Les bénéfices ajustés par action ont augmenté de 30 % pour atteindre 4,74 dollars, bien qu'il soit incertain de savoir comment cela se compare au consensus de 4,24 dollars. La croissance des revenus du cloud Azure a été particulièrement forte, s'accélérant à 43 %, dépassant à la fois les prévisions de la direction et le consensus de FactSet.
Cette croissance a été soutenue par l'ajout de 31 nouveaux centres de données, portant le total à 88 pour l'année.
L'obligation de performance restante commerciale (RPO) de l'entreprise a augmenté de 51 milliards de dollars, indiquant une base de clients diversifiée au-delà des seuls développeurs de modèles d'IA, ce qui atténue les inquiétudes des investisseurs concernant une dépendance excessive à quelques clients.
Malgré le scepticisme autour de son outil d'IA M365 Copilot, qui a vu le nombre d'utilisateurs passer de 15 millions à plus de 30 millions de sièges payants, Microsoft reste engagé dans sa stratégie d'IA.

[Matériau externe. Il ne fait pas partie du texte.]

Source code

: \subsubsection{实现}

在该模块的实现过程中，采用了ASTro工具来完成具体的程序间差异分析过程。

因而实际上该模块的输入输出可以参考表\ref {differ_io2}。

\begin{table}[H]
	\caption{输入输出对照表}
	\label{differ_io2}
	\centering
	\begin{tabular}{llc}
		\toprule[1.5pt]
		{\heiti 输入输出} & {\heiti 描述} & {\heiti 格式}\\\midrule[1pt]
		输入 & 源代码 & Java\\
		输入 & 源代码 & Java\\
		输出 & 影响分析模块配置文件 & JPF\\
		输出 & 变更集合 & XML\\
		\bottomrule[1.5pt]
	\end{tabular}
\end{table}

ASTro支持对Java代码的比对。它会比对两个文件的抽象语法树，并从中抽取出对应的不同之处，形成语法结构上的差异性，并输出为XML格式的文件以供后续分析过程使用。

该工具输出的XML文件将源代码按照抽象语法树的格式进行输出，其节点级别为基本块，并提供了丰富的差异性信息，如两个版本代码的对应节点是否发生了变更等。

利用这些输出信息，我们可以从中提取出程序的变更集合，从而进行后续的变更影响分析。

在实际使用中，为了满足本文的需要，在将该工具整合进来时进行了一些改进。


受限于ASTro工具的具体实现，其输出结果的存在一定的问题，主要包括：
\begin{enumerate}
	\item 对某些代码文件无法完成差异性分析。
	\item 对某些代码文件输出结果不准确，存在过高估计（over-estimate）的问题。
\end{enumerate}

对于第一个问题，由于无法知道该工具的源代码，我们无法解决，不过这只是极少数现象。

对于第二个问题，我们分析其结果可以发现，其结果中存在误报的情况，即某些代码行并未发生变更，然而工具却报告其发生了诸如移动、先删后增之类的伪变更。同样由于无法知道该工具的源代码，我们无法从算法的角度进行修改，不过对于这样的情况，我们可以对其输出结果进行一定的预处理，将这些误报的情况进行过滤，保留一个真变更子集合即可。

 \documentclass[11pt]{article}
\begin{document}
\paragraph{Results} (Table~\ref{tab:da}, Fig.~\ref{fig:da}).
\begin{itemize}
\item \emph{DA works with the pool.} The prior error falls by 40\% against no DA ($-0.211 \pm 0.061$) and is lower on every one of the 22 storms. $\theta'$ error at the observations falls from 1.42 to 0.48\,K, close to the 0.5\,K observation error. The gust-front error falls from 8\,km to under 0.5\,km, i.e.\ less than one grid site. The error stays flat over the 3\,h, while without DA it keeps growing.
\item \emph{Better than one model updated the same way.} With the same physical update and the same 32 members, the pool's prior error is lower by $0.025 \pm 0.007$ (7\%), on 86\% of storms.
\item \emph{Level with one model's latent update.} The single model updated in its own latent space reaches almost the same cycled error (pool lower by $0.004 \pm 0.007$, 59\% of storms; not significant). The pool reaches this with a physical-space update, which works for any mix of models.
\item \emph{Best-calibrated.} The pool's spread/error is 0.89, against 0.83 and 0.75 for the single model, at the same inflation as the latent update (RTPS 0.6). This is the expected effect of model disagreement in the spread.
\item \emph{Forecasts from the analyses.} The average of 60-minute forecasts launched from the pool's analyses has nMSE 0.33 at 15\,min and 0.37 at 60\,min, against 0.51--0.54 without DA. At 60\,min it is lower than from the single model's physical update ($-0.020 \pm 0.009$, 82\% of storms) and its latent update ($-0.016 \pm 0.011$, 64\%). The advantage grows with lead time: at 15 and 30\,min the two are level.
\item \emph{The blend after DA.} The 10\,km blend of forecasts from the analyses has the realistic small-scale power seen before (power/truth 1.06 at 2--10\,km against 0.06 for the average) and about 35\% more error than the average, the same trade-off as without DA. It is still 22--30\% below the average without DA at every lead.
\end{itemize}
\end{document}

L'entreprise a maintenu ses prévisions de dépenses en capital pour l'exercice 2026, les ajustant légèrement à la baisse à 175 milliards de dollars en raison d'un changement comptable, mais reflétant tout de même une croissance significative d'une année sur l'autre.
Microsoft a généré 19 milliards de dollars de flux de trésorerie libre, permettant de continuer à investir dans l'IA et à retourner des fonds aux actionnaires, y compris 3,4 milliards de dollars en rachats d'actions.
En regardant vers l'avenir, la direction s'attend à ce que les revenus totaux pour le premier trimestre fiscal se situent entre 89,85 milliards de dollars et 90,95 milliards de dollars, avec une croissance des revenus Azure projetée à 45 % en monnaie constante, au-dessus des attentes du marché.
Dans l'ensemble, les résultats ont ravivé l'intérêt des investisseurs pour Microsoft, bien que des défis demeurent, notamment en ce qui concerne l'adoption de ses outils d'IA.